How to complete this task
From the first line to the last, retype the records exactly without their images.

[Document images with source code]
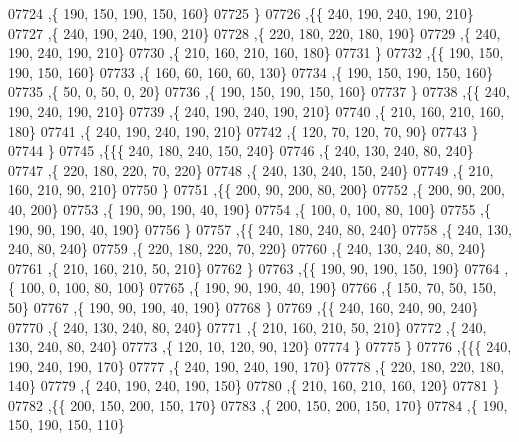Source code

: \begin{DoxyCode}
07724     ,\{   190,   150,   190,   150,   160\}
07725     \}
07726    ,\{\{   240,   190,   240,   190,   210\}
07727     ,\{   240,   190,   240,   190,   210\}
07728     ,\{   220,   180,   220,   180,   190\}
07729     ,\{   240,   190,   240,   190,   210\}
07730     ,\{   210,   160,   210,   160,   180\}
07731     \}
07732    ,\{\{   190,   150,   190,   150,   160\}
07733     ,\{   160,    60,   160,    60,   130\}
07734     ,\{   190,   150,   190,   150,   160\}
07735     ,\{    50,     0,    50,     0,    20\}
07736     ,\{   190,   150,   190,   150,   160\}
07737     \}
07738    ,\{\{   240,   190,   240,   190,   210\}
07739     ,\{   240,   190,   240,   190,   210\}
07740     ,\{   210,   160,   210,   160,   180\}
07741     ,\{   240,   190,   240,   190,   210\}
07742     ,\{   120,    70,   120,    70,    90\}
07743     \}
07744    \}
07745   ,\{\{\{   240,   180,   240,   150,   240\}
07746     ,\{   240,   130,   240,    80,   240\}
07747     ,\{   220,   180,   220,    70,   220\}
07748     ,\{   240,   130,   240,   150,   240\}
07749     ,\{   210,   160,   210,    90,   210\}
07750     \}
07751    ,\{\{   200,    90,   200,    80,   200\}
07752     ,\{   200,    90,   200,    40,   200\}
07753     ,\{   190,    90,   190,    40,   190\}
07754     ,\{   100,     0,   100,    80,   100\}
07755     ,\{   190,    90,   190,    40,   190\}
07756     \}
07757    ,\{\{   240,   180,   240,    80,   240\}
07758     ,\{   240,   130,   240,    80,   240\}
07759     ,\{   220,   180,   220,    70,   220\}
07760     ,\{   240,   130,   240,    80,   240\}
07761     ,\{   210,   160,   210,    50,   210\}
07762     \}
07763    ,\{\{   190,    90,   190,   150,   190\}
07764     ,\{   100,     0,   100,    80,   100\}
07765     ,\{   190,    90,   190,    40,   190\}
07766     ,\{   150,    70,    50,   150,    50\}
07767     ,\{   190,    90,   190,    40,   190\}
07768     \}
07769    ,\{\{   240,   160,   240,    90,   240\}
07770     ,\{   240,   130,   240,    80,   240\}
07771     ,\{   210,   160,   210,    50,   210\}
07772     ,\{   240,   130,   240,    80,   240\}
07773     ,\{   120,    10,   120,    90,   120\}
07774     \}
07775    \}
07776   ,\{\{\{   240,   190,   240,   190,   170\}
07777     ,\{   240,   190,   240,   190,   170\}
07778     ,\{   220,   180,   220,   180,   140\}
07779     ,\{   240,   190,   240,   190,   150\}
07780     ,\{   210,   160,   210,   160,   120\}
07781     \}
07782    ,\{\{   200,   150,   200,   150,   170\}
07783     ,\{   200,   150,   200,   150,   170\}
07784     ,\{   190,   150,   190,   150,   110\}

\end{DoxyCode}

Response box
Source code

: \begin{DoxyCode}
07724     ,\{   190,   150,   190,   150,   160\}
07725     \}
07726    ,\{\{   240,   190,   240,   190,   210\}
07727     ,\{   240,   190,   240,   190,   210\}
07728     ,\{   220,   180,   220,   180,   190\}
07729     ,\{   240,   190,   240,   190,   210\}
07730     ,\{   210,   160,   210,   160,   180\}
07731     \}
07732    ,\{\{   190,   150,   190,   150,   160\}
07733     ,\{   160,    60,   160,    60,   130\}
07734     ,\{   190,   150,   190,   150,   160\}
07735     ,\{    50,     0,    50,     0,    20\}
07736     ,\{   190,   150,   190,   150,   160\}
07737     \}
07738    ,\{\{   240,   190,   240,   190,   210\}
07739     ,\{   240,   190,   240,   190,   210\}
07740     ,\{   210,   160,   210,   160,   180\}
07741     ,\{   240,   190,   240,   190,   210\}
07742     ,\{   120,    70,   120,    70,    90\}
07743     \}
07744    \}
07745   ,\{\{\{   240,   180,   240,   150,   240\}
07746     ,\{   240,   130,   240,    80,   240\}
07747     ,\{   220,   180,   220,    70,   220\}
07748     ,\{   240,   130,   240,   150,   240\}
07749     ,\{   210,   160,   210,    90,   210\}
07750     \}
07751    ,\{\{   200,    90,   200,    80,   200\}
07752     ,\{   200,    90,   200,    40,   200\}
07753     ,\{   190,    90,   190,    40,   190\}
07754     ,\{   100,     0,   100,    80,   100\}
07755     ,\{   190,    90,   190,    40,   190\}
07756     \}
07757    ,\{\{   240,   180,   240,    80,   240\}
07758     ,\{   240,   130,   240,    80,   240\}
07759     ,\{   220,   180,   220,    70,   220\}
07760     ,\{   240,   130,   240,    80,   240\}
07761     ,\{   210,   160,   210,    50,   210\}
07762     \}
07763    ,\{\{   190,    90,   190,   150,   190\}
07764     ,\{   100,     0,   100,    80,   100\}
07765     ,\{   190,    90,   190,    40,   190\}
07766     ,\{   150,    70,    50,   150,    50\}
07767     ,\{   190,    90,   190,    40,   190\}
07768     \}
07769    ,\{\{   240,   160,   240,    90,   240\}
07770     ,\{   240,   130,   240,    80,   240\}
07771     ,\{   210,   160,   210,    50,   210\}
07772     ,\{   240,   130,   240,    80,   240\}
07773     ,\{   120,    10,   120,    90,   120\}
07774     \}
07775    \}
07776   ,\{\{\{   240,   190,   240,   190,   170\}
07777     ,\{   240,   190,   240,   190,   170\}
07778     ,\{   220,   180,   220,   180,   140\}
07779     ,\{   240,   190,   240,   190,   150\}
07780     ,\{   210,   160,   210,   160,   120\}
07781     \}
07782    ,\{\{   200,   150,   200,   150,   170\}
07783     ,\{   200,   150,   200,   150,   170\}
07784     ,\{   190,   150,   190,   150,   110\}

\end{DoxyCode}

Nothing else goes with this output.